**Dataset entries:**
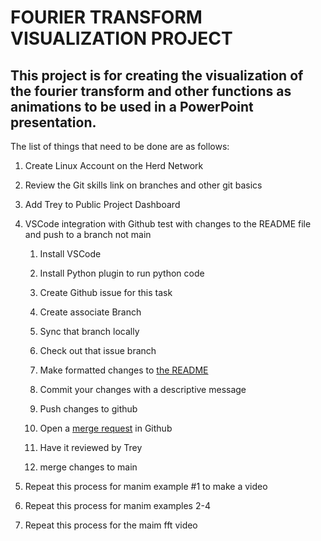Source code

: # FOURIER TRANSFORM VISUALIZATION PROJECT
## This project is for creating the visualization of the fourier transform and other functions as animations to be used in a PowerPoint presentation.
The list of things that need to be done are as follows:
1.  Create Linux Account on the Herd Network
2.  Review the Git skills link on branches and other git basics
3.  Add Trey to Public Project Dashboard
4.  VSCode integration with Github test with changes to the README file and push to a branch not main

    1.  Install VSCode

    2.  Install Python plugin to run python code

    3.  Create Github issue for this task

    4.  Create associate Branch

    5.  Sync that branch locally

    6.  Check out that issue branch

    7.  Make formatted changes to [the README](https://github.com/skills/communicate-using-markdown)

    8.  Commit your changes with a descriptive message

    9.  Push changes to github

    10. Open a [merge request](https://github.com/skills/review-pull-requests) in Github

    11. Have it reviewed by Trey

    12. merge changes to main
5.  Repeat this process for manim example #1 to make a video
6.  Repeat this process for manim examples 2-4
7.  Repeat this process for the maim fft video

**Try it:**
The line containing "that branch locally" and every line after it, through the last one above, should be written out word for word.

**Output:**
    5.  Sync that branch locally

    6.  Check out that issue branch

    7.  Make formatted changes to [the README](https://github.com/skills/communicate-using-markdown)

    8.  Commit your changes with a descriptive message

    9.  Push changes to github

    10. Open a [merge request](https://github.com/skills/review-pull-requests) in Github

    11. Have it reviewed by Trey

    12. merge changes to main
5.  Repeat this process for manim example #1 to make a video
6.  Repeat this process for manim examples 2-4
7.  Repeat this process for the maim fft video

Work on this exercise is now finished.